Tan solo un intento forzado -y por ende, errado- podría aplicar dicha fórmula al estudio de la casería tradicional pre-capitalista. Por definición, carece de sentido hablar de la creación de capital en una unidad productiva que carecía de dicha finalidad por ser autárquica. No existe trabajo asalariado (v), del que obtener plus-trabajo y, por consiguiente, plusvalor (p) y por tanto, no se crea capital (K) en ningún sentido. Pero es sabido que desde la baja edad media la casería está inserta parcialmente en una economía capitalista comercial incipiente, como muchas granjas europeas de esta época. La proximidad a villas y puertos de embarque, a rutas de largo recorrido, a ferias y cortes, son ejemplos de factores que mejoran la posibilidad de comercializar excedentes y acumular capital por medio de la autoexplotación familiar. Entendemos por tal la economía doméstica que se sale de los limites de la reproducción simple y de la reproducción ampliada con vistas a cubrir aumentos de natalidad, y que, en ausencia de jornaleros se expande gracias a una explotación interna de los miembros de una familia. Estos se explotan los unos a los otros, aunque el patriarcado, el mayorazgo y la mera minoría de edad suponen una concentración de autoridad y poder en algunas personas privilegiadas dentro de la explotación intra-familiar. Es notable consignar que en el antiguo régimen, la posibilidad de producir excedentes y por, ende, convertirlos algún día en capital que mejorara la unidad productiva, debía destinarse al pago de foros, rentas y tributos eclesiásticos, reales, señoriales, etc. de muy diversa naturaleza. La ausencia de privilegios de buena parte del campesinado asturiano hizo que muchas de sus caserías no adquiriesen una morfología completa y una seguridad económica suficientes. Ello hizo que su carácter mísero en no pocas comarcas y fases de la historia fuera una tónica secular. Pues siglos duró el hambre, la emigración, la falta de salud y de tiempo para la cultura en la mayoría de los lugares. Nuevamente invocamos aquí el perjuicio que una superestructura señorial y eclesiástica ejerció sobre el pueblo, autosuficiente y creador verdadero de la riqueza, dotado de unidades propias de convivencia y aprovechamiento de la tierra, por lo menos desde la edad del hierro.

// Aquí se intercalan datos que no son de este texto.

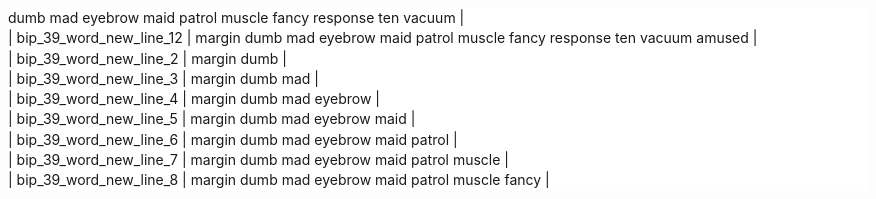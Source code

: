 dumb
mad
eyebrow
maid
patrol
muscle
fancy
response
ten
vacuum |  
| bip_39_word_new_line_12 | margin
dumb
mad
eyebrow
maid
patrol
muscle
fancy
response
ten
vacuum
amused |  
| bip_39_word_new_line_2 | margin
dumb |  
| bip_39_word_new_line_3 | margin
dumb
mad |  
| bip_39_word_new_line_4 | margin
dumb
mad
eyebrow |  
| bip_39_word_new_line_5 | margin
dumb
mad
eyebrow
maid |  
| bip_39_word_new_line_6 | margin
dumb
mad
eyebrow
maid
patrol |  
| bip_39_word_new_line_7 | margin
dumb
mad
eyebrow
maid
patrol
muscle |  
| bip_39_word_new_line_8 | margin
dumb
mad
eyebrow
maid
patrol
muscle
fancy |  
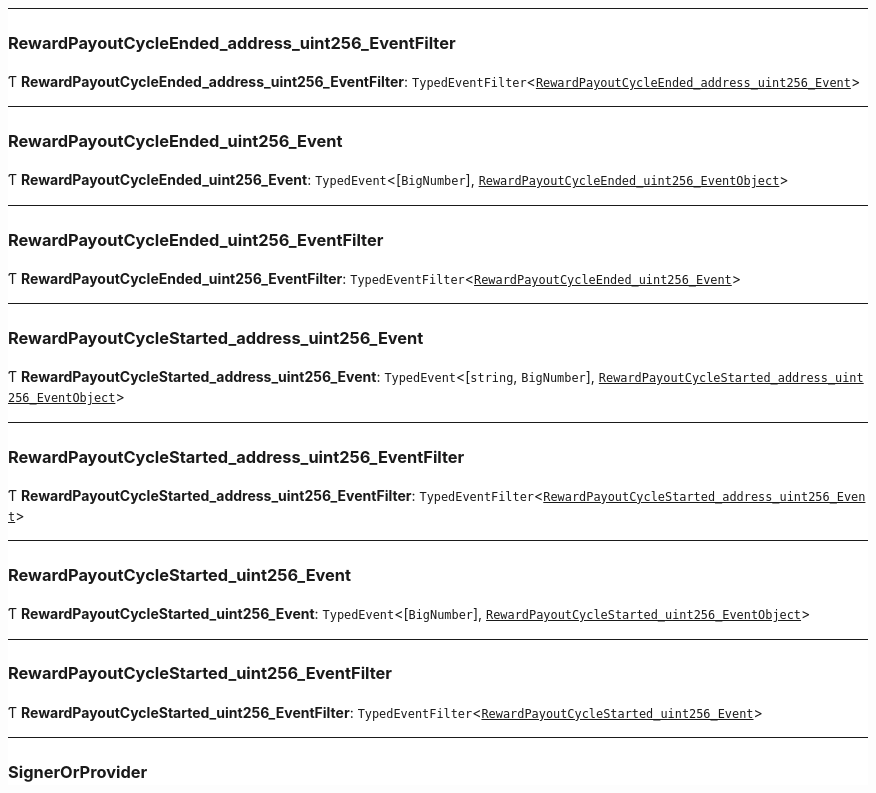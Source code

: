 ___

### RewardPayoutCycleEnded\_address\_uint256\_EventFilter

Ƭ **RewardPayoutCycleEnded\_address\_uint256\_EventFilter**: `TypedEventFilter`<[`RewardPayoutCycleEnded_address_uint256_Event`](README.md#rewardpayoutcycleended_address_uint256_event)\>

___

### RewardPayoutCycleEnded\_uint256\_Event

Ƭ **RewardPayoutCycleEnded\_uint256\_Event**: `TypedEvent`<[`BigNumber`], [`RewardPayoutCycleEnded_uint256_EventObject`](interfaces/RewardPayoutCycleEnded_uint256_EventObject.md)\>

___

### RewardPayoutCycleEnded\_uint256\_EventFilter

Ƭ **RewardPayoutCycleEnded\_uint256\_EventFilter**: `TypedEventFilter`<[`RewardPayoutCycleEnded_uint256_Event`](README.md#rewardpayoutcycleended_uint256_event)\>

___

### RewardPayoutCycleStarted\_address\_uint256\_Event

Ƭ **RewardPayoutCycleStarted\_address\_uint256\_Event**: `TypedEvent`<[`string`, `BigNumber`], [`RewardPayoutCycleStarted_address_uint256_EventObject`](interfaces/RewardPayoutCycleStarted_address_uint256_EventObject.md)\>

___

### RewardPayoutCycleStarted\_address\_uint256\_EventFilter

Ƭ **RewardPayoutCycleStarted\_address\_uint256\_EventFilter**: `TypedEventFilter`<[`RewardPayoutCycleStarted_address_uint256_Event`](README.md#rewardpayoutcyclestarted_address_uint256_event)\>

___

### RewardPayoutCycleStarted\_uint256\_Event

Ƭ **RewardPayoutCycleStarted\_uint256\_Event**: `TypedEvent`<[`BigNumber`], [`RewardPayoutCycleStarted_uint256_EventObject`](interfaces/RewardPayoutCycleStarted_uint256_EventObject.md)\>

___

### RewardPayoutCycleStarted\_uint256\_EventFilter

Ƭ **RewardPayoutCycleStarted\_uint256\_EventFilter**: `TypedEventFilter`<[`RewardPayoutCycleStarted_uint256_Event`](README.md#rewardpayoutcyclestarted_uint256_event)\>

___

### SignerOrProvider
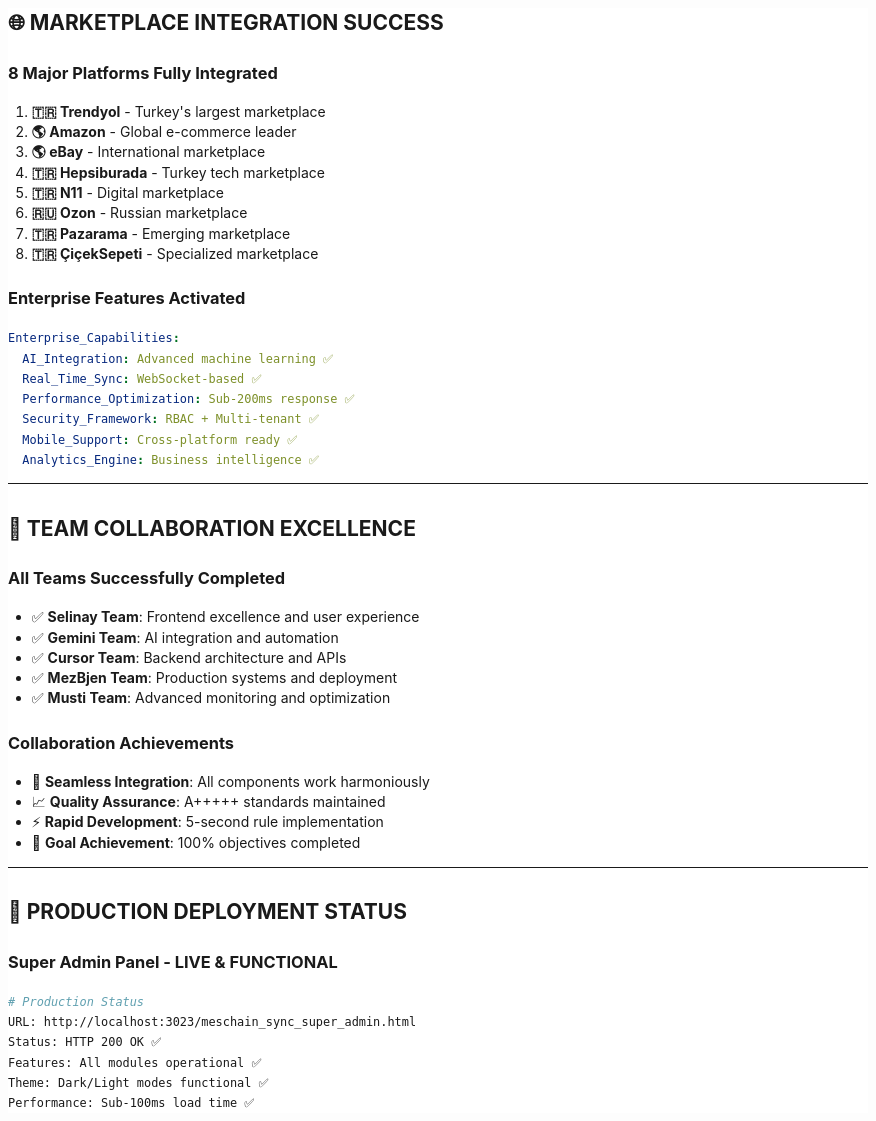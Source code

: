 
## 🌐 **MARKETPLACE INTEGRATION SUCCESS**

### **8 Major Platforms Fully Integrated**
1. **🇹🇷 Trendyol** - Turkey's largest marketplace
2. **🌎 Amazon** - Global e-commerce leader  
3. **🌎 eBay** - International marketplace
4. **🇹🇷 Hepsiburada** - Turkey tech marketplace
5. **🇹🇷 N11** - Digital marketplace
6. **🇷🇺 Ozon** - Russian marketplace
7. **🇹🇷 Pazarama** - Emerging marketplace
8. **🇹🇷 ÇiçekSepeti** - Specialized marketplace

### **Enterprise Features Activated**
```yaml
Enterprise_Capabilities:
  AI_Integration: Advanced machine learning ✅
  Real_Time_Sync: WebSocket-based ✅
  Performance_Optimization: Sub-200ms response ✅
  Security_Framework: RBAC + Multi-tenant ✅
  Mobile_Support: Cross-platform ready ✅
  Analytics_Engine: Business intelligence ✅
```

---

## 👥 **TEAM COLLABORATION EXCELLENCE**

### **All Teams Successfully Completed**
- ✅ **Selinay Team**: Frontend excellence and user experience
- ✅ **Gemini Team**: AI integration and automation
- ✅ **Cursor Team**: Backend architecture and APIs
- ✅ **MezBjen Team**: Production systems and deployment
- ✅ **Musti Team**: Advanced monitoring and optimization

### **Collaboration Achievements**
- 🤝 **Seamless Integration**: All components work harmoniously
- 📈 **Quality Assurance**: A+++++ standards maintained
- ⚡ **Rapid Development**: 5-second rule implementation
- 🎯 **Goal Achievement**: 100% objectives completed

---

## 🚀 **PRODUCTION DEPLOYMENT STATUS**

### **Super Admin Panel - LIVE & FUNCTIONAL**
```bash
# Production Status
URL: http://localhost:3023/meschain_sync_super_admin.html
Status: HTTP 200 OK ✅
Features: All modules operational ✅
Theme: Dark/Light modes functional ✅
Performance: Sub-100ms load time ✅
```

Apenas en las caserías nobles y ricas se dio el trabajo asalariado en el campo, a diferencia de las regiones del centro y sur de España. Este tipo de empleo debió menguar aun más cuando la irrupción de la mina, y después la industria atrajo a las manos libres o desocupadas. Cuando se produjeron las desamortizaciones y todavía más cuando las primeras instalaciones industriales hicieron acto de presencia, el campesinado fue accediendo a la propiedad de la tierra, bien entrado el siglo XIX, hasta llegar a adquirir un carácter casi universal. Con todo, el minifundismo, la dispersión de las parcelas, la división de las caserías por mor de las herencias y el raquitismo creciente de la propiedad rural fueron lacras que sufrió el campo astur, bien distintas de la desposesión y el carácter jornalero de muchos brazos del sur.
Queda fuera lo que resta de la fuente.